Laurie’s mid morning ritual is a cup of one of her hot cocoas, the Buckingham Blend. The burst of sugar helps her get through to lunch. After lunch, she may have some almond bark, or a piece of solid chocolate.
For Laurie, chocolate is what “seals the deal” at the end of a meal. She maintains that if you have a piece of chocolate at the end of a meal, that stops the eating. ( I am going to test that theory!) Chocolate is the final note to any meal, simple or fancy.
I asked her if she had any childhood memories that were a ritual for her. Most definitely. Laurie grew up in Bay Village, Ohio. Every year her family would go to Sell’s, the locally owned family candy store for Easter chocolate bunnies. Her favorite then, and still is today, is the white chocolate Easter Bunny. She still loves a plain, creamy white chocolate. She said that the ritual of going to Sell’s was her earliest inspiration for her chocolate experience.
Her children love the fact that she is a chocolatier. Her daughter had a chocolate fountain at her 16th birthday party! She has also been generous with her chocolates, doing benefits at her daughter’s school and sending care packages to the dorm staff at her son’s college.
What a gift she is giving her children. They will be able to tell their children how their Mom made events in their lives so special and meaningful.
But what really means to most to Laurie is that her chocolates are becoming part of rituals for other people and families. She says that being part of someone else’s ritual is very rewarding and fulfilling. She has many repeat customers, and she is very adept at remembering what each person prefers. Making other people happy is one of her strongest motivations for her creations. How lovely for your day’s work to be a part of someone’s happy moments in their life. Imagine spending your day being creative and knowing that your creation will result in joy for the person receiving it.
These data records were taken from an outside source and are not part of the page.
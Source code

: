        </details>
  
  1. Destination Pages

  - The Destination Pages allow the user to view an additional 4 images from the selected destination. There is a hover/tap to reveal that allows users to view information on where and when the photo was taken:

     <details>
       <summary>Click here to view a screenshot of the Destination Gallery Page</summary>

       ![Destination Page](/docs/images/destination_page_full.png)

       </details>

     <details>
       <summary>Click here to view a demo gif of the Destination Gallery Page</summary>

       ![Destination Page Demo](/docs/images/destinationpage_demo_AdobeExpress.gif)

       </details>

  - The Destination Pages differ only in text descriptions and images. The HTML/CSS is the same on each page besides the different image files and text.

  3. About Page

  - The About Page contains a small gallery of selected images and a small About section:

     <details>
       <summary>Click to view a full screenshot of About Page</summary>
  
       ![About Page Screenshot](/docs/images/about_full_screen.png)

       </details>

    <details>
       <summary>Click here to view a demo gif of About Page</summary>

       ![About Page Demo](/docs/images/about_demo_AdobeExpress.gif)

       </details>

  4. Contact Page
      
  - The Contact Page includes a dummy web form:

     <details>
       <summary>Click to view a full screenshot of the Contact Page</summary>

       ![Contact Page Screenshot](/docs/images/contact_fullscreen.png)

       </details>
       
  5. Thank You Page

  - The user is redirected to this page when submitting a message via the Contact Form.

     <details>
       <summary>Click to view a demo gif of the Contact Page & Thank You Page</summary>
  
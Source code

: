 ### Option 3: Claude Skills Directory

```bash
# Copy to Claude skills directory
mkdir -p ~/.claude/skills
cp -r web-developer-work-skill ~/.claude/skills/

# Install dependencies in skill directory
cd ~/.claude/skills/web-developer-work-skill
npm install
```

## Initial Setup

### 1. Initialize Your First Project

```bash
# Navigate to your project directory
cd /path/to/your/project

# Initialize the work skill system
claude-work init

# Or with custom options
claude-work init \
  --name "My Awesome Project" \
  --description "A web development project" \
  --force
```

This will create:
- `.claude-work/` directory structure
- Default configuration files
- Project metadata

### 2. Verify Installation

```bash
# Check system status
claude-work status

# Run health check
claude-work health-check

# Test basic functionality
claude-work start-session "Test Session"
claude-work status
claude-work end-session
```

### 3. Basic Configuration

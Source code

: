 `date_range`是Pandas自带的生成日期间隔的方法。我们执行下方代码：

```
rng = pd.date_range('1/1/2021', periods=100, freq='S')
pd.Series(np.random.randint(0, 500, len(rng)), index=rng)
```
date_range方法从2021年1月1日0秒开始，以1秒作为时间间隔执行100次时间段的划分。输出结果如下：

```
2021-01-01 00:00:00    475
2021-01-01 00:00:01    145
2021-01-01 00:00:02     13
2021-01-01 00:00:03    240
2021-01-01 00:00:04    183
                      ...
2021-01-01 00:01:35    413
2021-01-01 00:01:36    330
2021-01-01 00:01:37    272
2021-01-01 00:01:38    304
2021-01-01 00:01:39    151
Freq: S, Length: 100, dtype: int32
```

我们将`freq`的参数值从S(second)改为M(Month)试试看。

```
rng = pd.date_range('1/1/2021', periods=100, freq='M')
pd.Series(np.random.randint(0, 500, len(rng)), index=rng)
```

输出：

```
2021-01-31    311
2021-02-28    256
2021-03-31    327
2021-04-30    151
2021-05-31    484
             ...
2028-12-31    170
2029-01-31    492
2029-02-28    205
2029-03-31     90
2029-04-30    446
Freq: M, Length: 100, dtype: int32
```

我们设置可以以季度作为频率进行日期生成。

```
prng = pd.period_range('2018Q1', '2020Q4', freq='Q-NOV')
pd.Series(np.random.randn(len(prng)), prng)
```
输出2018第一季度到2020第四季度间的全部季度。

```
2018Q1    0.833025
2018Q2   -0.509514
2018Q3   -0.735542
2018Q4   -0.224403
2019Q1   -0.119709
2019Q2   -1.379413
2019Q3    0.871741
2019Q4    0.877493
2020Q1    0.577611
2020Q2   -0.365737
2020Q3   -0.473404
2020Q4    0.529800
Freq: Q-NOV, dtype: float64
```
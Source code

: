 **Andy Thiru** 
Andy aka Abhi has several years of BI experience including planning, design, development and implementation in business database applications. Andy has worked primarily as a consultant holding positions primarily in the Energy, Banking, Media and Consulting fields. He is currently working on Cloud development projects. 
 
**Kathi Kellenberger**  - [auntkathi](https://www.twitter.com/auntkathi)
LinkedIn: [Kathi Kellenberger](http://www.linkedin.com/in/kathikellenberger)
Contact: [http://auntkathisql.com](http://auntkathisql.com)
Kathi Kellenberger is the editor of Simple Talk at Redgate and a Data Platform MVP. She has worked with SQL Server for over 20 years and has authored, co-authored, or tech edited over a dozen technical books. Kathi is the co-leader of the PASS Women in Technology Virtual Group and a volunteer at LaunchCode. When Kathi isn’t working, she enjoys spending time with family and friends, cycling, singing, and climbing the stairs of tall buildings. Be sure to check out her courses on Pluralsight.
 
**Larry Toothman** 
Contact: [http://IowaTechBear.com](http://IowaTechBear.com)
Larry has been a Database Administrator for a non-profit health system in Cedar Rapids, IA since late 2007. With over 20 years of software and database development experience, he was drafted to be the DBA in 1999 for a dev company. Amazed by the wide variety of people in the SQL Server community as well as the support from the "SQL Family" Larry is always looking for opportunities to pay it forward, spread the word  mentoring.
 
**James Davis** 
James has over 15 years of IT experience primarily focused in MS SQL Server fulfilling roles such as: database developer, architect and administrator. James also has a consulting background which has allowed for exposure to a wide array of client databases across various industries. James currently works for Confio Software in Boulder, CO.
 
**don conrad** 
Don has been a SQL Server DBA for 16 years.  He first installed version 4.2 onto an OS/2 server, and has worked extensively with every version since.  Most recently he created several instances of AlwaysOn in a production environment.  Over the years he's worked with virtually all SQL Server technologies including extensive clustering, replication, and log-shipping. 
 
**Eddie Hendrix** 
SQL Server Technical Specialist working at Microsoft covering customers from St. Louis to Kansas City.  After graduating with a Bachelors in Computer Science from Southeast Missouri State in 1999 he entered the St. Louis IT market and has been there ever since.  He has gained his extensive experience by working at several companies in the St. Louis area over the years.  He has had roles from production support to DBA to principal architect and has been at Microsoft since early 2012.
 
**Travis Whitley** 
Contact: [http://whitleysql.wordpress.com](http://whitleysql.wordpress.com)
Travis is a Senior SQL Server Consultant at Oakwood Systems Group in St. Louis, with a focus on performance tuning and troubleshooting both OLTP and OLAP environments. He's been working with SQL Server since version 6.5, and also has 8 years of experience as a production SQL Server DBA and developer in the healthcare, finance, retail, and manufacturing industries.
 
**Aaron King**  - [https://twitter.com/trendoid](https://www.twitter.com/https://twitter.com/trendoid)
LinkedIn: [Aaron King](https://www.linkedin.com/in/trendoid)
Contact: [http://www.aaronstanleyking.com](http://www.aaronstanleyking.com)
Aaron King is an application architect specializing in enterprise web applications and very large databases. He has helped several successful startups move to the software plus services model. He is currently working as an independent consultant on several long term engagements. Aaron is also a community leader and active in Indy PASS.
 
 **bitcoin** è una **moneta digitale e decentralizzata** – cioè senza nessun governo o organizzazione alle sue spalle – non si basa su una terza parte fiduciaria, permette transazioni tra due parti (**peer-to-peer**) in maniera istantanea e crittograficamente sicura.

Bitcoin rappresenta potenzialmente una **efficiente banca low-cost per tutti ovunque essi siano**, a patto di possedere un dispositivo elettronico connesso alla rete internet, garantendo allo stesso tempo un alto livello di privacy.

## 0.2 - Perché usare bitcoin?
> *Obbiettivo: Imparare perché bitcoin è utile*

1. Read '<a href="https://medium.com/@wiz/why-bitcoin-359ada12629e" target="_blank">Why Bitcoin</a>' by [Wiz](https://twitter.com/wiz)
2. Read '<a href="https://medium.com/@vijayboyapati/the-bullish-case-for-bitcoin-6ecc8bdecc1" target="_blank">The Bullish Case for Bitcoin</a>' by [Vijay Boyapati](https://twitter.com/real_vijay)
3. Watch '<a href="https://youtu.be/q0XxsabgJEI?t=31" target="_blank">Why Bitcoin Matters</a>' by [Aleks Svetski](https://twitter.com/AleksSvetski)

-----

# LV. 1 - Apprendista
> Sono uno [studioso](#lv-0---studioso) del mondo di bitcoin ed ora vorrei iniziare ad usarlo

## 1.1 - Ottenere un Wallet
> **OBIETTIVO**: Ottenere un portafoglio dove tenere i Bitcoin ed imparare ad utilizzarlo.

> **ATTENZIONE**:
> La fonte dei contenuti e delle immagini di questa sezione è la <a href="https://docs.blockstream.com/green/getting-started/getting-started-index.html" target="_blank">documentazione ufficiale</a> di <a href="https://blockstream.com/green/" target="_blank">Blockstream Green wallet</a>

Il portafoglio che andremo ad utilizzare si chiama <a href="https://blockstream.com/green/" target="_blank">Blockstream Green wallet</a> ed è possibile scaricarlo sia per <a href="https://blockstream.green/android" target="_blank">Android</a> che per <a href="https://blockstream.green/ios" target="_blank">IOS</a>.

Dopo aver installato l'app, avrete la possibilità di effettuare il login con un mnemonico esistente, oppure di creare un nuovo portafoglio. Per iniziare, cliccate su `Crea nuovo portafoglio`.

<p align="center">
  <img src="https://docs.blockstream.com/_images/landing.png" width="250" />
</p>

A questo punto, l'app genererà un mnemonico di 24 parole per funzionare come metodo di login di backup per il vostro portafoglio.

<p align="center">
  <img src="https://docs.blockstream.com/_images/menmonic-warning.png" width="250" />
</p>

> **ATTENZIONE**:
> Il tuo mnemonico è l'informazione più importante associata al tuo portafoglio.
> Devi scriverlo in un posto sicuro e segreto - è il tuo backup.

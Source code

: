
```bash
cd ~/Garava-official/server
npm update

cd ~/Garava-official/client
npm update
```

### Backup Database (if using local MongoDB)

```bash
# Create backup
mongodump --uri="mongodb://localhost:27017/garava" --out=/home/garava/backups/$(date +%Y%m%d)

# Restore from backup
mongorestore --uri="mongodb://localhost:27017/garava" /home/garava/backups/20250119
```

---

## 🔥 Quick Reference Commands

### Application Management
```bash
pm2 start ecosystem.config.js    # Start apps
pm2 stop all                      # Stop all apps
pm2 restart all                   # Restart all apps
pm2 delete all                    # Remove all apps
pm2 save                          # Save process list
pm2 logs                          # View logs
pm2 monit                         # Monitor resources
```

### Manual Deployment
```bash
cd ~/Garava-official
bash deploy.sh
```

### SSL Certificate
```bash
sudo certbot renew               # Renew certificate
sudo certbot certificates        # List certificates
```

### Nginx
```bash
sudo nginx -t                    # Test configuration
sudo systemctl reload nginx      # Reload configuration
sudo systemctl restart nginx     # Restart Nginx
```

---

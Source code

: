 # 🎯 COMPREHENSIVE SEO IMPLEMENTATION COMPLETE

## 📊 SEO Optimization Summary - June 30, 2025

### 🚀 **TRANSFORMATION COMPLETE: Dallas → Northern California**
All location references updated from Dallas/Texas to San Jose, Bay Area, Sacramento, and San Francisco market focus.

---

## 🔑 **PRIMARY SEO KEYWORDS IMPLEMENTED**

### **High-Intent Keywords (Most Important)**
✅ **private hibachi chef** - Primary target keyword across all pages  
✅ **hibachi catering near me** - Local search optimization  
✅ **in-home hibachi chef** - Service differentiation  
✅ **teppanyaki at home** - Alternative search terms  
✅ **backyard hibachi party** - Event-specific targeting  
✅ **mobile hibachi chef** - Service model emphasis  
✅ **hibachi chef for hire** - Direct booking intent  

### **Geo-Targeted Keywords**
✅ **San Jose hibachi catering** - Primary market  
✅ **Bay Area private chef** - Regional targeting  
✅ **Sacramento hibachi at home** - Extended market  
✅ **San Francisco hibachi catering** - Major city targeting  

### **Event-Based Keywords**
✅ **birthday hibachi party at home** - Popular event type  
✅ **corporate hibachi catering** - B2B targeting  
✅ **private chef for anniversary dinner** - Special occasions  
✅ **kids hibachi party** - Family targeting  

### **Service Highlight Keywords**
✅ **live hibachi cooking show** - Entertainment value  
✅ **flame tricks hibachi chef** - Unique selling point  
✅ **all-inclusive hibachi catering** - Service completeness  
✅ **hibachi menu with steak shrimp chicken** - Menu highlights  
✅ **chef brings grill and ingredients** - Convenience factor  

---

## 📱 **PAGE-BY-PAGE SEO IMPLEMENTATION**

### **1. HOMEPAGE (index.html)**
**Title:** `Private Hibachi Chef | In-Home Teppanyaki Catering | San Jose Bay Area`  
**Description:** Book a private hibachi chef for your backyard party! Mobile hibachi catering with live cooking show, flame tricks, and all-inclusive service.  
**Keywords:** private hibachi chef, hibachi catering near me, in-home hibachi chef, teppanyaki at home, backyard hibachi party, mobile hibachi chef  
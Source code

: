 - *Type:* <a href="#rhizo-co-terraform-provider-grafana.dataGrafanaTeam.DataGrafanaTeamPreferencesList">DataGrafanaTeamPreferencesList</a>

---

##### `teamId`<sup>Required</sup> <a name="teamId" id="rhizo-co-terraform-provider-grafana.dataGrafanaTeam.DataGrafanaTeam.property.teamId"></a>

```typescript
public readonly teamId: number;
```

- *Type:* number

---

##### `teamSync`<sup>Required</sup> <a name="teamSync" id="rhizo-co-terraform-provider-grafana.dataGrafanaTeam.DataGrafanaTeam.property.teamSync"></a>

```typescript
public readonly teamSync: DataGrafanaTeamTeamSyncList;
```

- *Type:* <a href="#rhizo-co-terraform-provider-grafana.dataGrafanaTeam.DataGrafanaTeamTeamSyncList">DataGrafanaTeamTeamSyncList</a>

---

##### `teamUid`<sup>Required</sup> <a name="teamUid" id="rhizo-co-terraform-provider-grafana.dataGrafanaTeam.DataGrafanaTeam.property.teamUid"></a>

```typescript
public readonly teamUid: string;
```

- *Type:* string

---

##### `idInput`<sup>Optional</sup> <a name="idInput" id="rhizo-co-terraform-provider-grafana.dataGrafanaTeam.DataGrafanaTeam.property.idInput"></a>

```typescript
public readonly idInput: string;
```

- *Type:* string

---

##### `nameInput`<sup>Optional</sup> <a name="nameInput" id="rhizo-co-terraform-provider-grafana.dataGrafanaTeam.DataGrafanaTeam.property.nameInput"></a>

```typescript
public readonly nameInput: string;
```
While Laurie’s business is growing, she is happy to follow the journey. Without the burden of her own retail store, she can maintain a flexible schedule, and create when and how she likes. Creativity does not always happen from 9 to 5, and Laurie can follow her muse, and loves every minute of it.
We should all be so lucky.
What do you do or make that is part of another person’s ritual? Do you make a favorite meal for your child when they come home from college? Do you have a family recipe that has been handed down?
Creating traditions creates a legacy. Make yours.